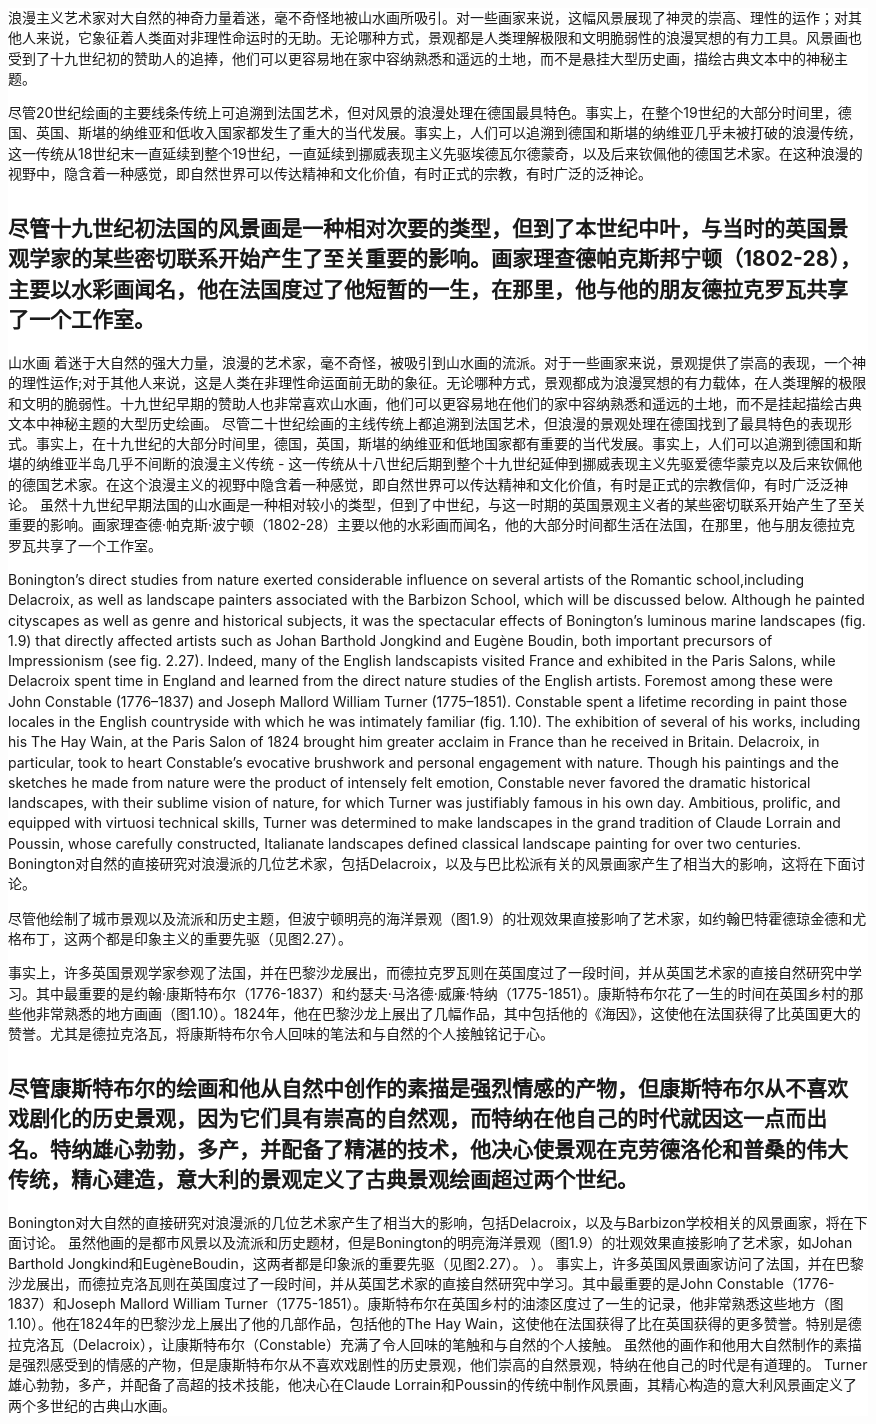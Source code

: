 浪漫主义艺术家对大自然的神奇力量着迷，毫不奇怪地被山水画所吸引。对一些画家来说，这幅风景展现了神灵的崇高、理性的运作；对其他人来说，它象征着人类面对非理性命运时的无助。无论哪种方式，景观都是人类理解极限和文明脆弱性的浪漫冥想的有力工具。风景画也受到了十九世纪初的赞助人的追捧，他们可以更容易地在家中容纳熟悉和遥远的土地，而不是悬挂大型历史画，描绘古典文本中的神秘主题。

尽管20世纪绘画的主要线条传统上可追溯到法国艺术，但对风景的浪漫处理在德国最具特色。事实上，在整个19世纪的大部分时间里，德国、英国、斯堪的纳维亚和低收入国家都发生了重大的当代发展。事实上，人们可以追溯到德国和斯堪的纳维亚几乎未被打破的浪漫传统，这一传统从18世纪末一直延续到整个19世纪，一直延续到挪威表现主义先驱埃德瓦尔德蒙奇，以及后来钦佩他的德国艺术家。在这种浪漫的视野中，隐含着一种感觉，即自然世界可以传达精神和文化价值，有时正式的宗教，有时广泛的泛神论。

尽管十九世纪初法国的风景画是一种相对次要的类型，但到了本世纪中叶，与当时的英国景观学家的某些密切联系开始产生了至关重要的影响。画家理查德帕克斯邦宁顿（1802-28），主要以水彩画闻名，他在法国度过了他短暂的一生，在那里，他与他的朋友德拉克罗瓦共享了一个工作室。
---
山水画
着迷于大自然的强大力量，浪漫的艺术家，毫不奇怪，被吸引到山水画的流派。对于一些画家来说，景观提供了崇高的表现，一个神的理性运作;对于其他人来说，这是人类在非理性命运面前无助的象征。无论哪种方式，景观都成为浪漫冥想的有力载体，在人类理解的极限和文明的脆弱性。十九世纪早期的赞助人也非常喜欢山水画，他们可以更容易地在他们的家中容纳熟悉和遥远的土地，而不是挂起描绘古典文本中神秘主题的大型历史绘画。
尽管二十世纪绘画的主线传统上都追溯到法国艺术，但浪漫的景观处理在德国找到了最具特色的表现形式。事实上，在十九世纪的大部分时间里，德国，英国，斯堪的纳维亚和低地国家都有重要的当代发展。事实上，人们可以追溯到德国和斯堪的纳维亚半岛几乎不间断的浪漫主义传统 - 这一传统从十八世纪后期到整个十九世纪延伸到挪威表现主义先驱爱德华蒙克以及后来钦佩他的德国艺术家。在这个浪漫主义的视野中隐含着一种感觉，即自然世界可以传达精神和文化价值，有时是正式的宗教信仰，有时广泛泛神论。
虽然十九世纪早期法国的山水画是一种相对较小的类型，但到了中世纪，与这一时期的英国景观主义者的某些密切联系开始产生了至关重要的影响。画家理查德·帕克斯·波宁顿（1802-28）主要以他的水彩画而闻名，他的大部分时间都生活在法国，在那里，他与朋友德拉克罗瓦共享了一个工作室。

Bonington’s direct studies from nature exerted considerable influence on several artists of the Romantic school,including Delacroix, as well as landscape painters associated with the Barbizon School, which will be discussed below.
Although he painted cityscapes as well as genre and historical subjects, it was the spectacular effects of Bonington’s luminous marine landscapes (fig. 1.9) that directly affected artists such as Johan Barthold Jongkind and Eugène Boudin, both important precursors of Impressionism (see fig. 2.27).
Indeed, many of the English landscapists visited France and exhibited in the Paris Salons, while Delacroix spent time in England and learned from the direct nature studies of the English artists. Foremost among these were John Constable (1776–1837) and Joseph Mallord William Turner (1775–1851). Constable spent a lifetime recording in paint those locales in the English countryside with which he was intimately familiar (fig. 1.10). The exhibition of several of his works, including his The Hay Wain, at the Paris Salon of 1824 brought him greater acclaim in France than he received in Britain. Delacroix, in particular, took to heart Constable’s evocative brushwork and personal engagement with nature.
Though his paintings and the sketches he made from nature were the product of intensely felt emotion, Constable never favored the dramatic historical landscapes, with their sublime vision of nature, for which Turner was justifiably famous in his own day. Ambitious, prolific, and equipped with virtuosi technical skills, Turner was determined to make landscapes in the grand tradition of Claude Lorrain and Poussin, whose carefully constructed, Italianate landscapes defined classical landscape painting for over two centuries.
Bonington对自然的直接研究对浪漫派的几位艺术家，包括Delacroix，以及与巴比松派有关的风景画家产生了相当大的影响，这将在下面讨论。

尽管他绘制了城市景观以及流派和历史主题，但波宁顿明亮的海洋景观（图1.9）的壮观效果直接影响了艺术家，如约翰巴特霍德琼金德和尤格布丁，这两个都是印象主义的重要先驱（见图2.27）。

事实上，许多英国景观学家参观了法国，并在巴黎沙龙展出，而德拉克罗瓦则在英国度过了一段时间，并从英国艺术家的直接自然研究中学习。其中最重要的是约翰·康斯特布尔（1776-1837）和约瑟夫·马洛德·威廉·特纳（1775-1851）。康斯特布尔花了一生的时间在英国乡村的那些他非常熟悉的地方画画（图1.10）。1824年，他在巴黎沙龙上展出了几幅作品，其中包括他的《海因》，这使他在法国获得了比英国更大的赞誉。尤其是德拉克洛瓦，将康斯特布尔令人回味的笔法和与自然的个人接触铭记于心。

尽管康斯特布尔的绘画和他从自然中创作的素描是强烈情感的产物，但康斯特布尔从不喜欢戏剧化的历史景观，因为它们具有崇高的自然观，而特纳在他自己的时代就因这一点而出名。特纳雄心勃勃，多产，并配备了精湛的技术，他决心使景观在克劳德洛伦和普桑的伟大传统，精心建造，意大利的景观定义了古典景观绘画超过两个世纪。
---
Bonington对大自然的直接研究对浪漫派的几位艺术家产生了相当大的影响，包括Delacroix，以及与Barbizon学校相关的风景画家，将在下面讨论。
虽然他画的是都市风景以及流派和历史题材，但是Bonington的明亮海洋景观（图1.9）的壮观效果直接影响了艺术家，如Johan Barthold Jongkind和EugèneBoudin，这两者都是印象派的重要先驱（见图2.27）。 ）。
事实上，许多英国风景画家访问了法国，并在巴黎沙龙展出，而德拉克洛瓦则在英国度过了一段时间，并从英国艺术家的直接自然研究中学习。其中最重要的是John Constable（1776-1837）和Joseph Mallord William Turner（1775-1851）。康斯特布尔在英国乡村的油漆区度过了一生的记录，他非常熟悉这些地方（图1.10）。他在1824年的巴黎沙龙上展出了他的几部作品，包括他的The Hay Wain，这使他在法国获得了比在英国获得的更多赞誉。特别是德拉克洛瓦（Delacroix），让康斯特布尔（Constable）充满了令人回味的笔触和与自然的个人接触。
虽然他的画作和他用大自然制作的素描是强烈感受到的情感的产物，但是康斯特布尔从不喜欢戏剧性的历史景观，他们崇高的自然景观，特纳在他自己的时代是有道理的。 Turner雄心勃勃，多产，并配备了高超的技术技能，他决心在Claude Lorrain和Poussin的传统中制作风景画，其精心构造的意大利风景画定义了两个多世纪的古典山水画。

### What you need to do
What is needed is a count of the lines in the data that contain the word "包括Delacroix"; please give it and no other words.

### Result of this task
2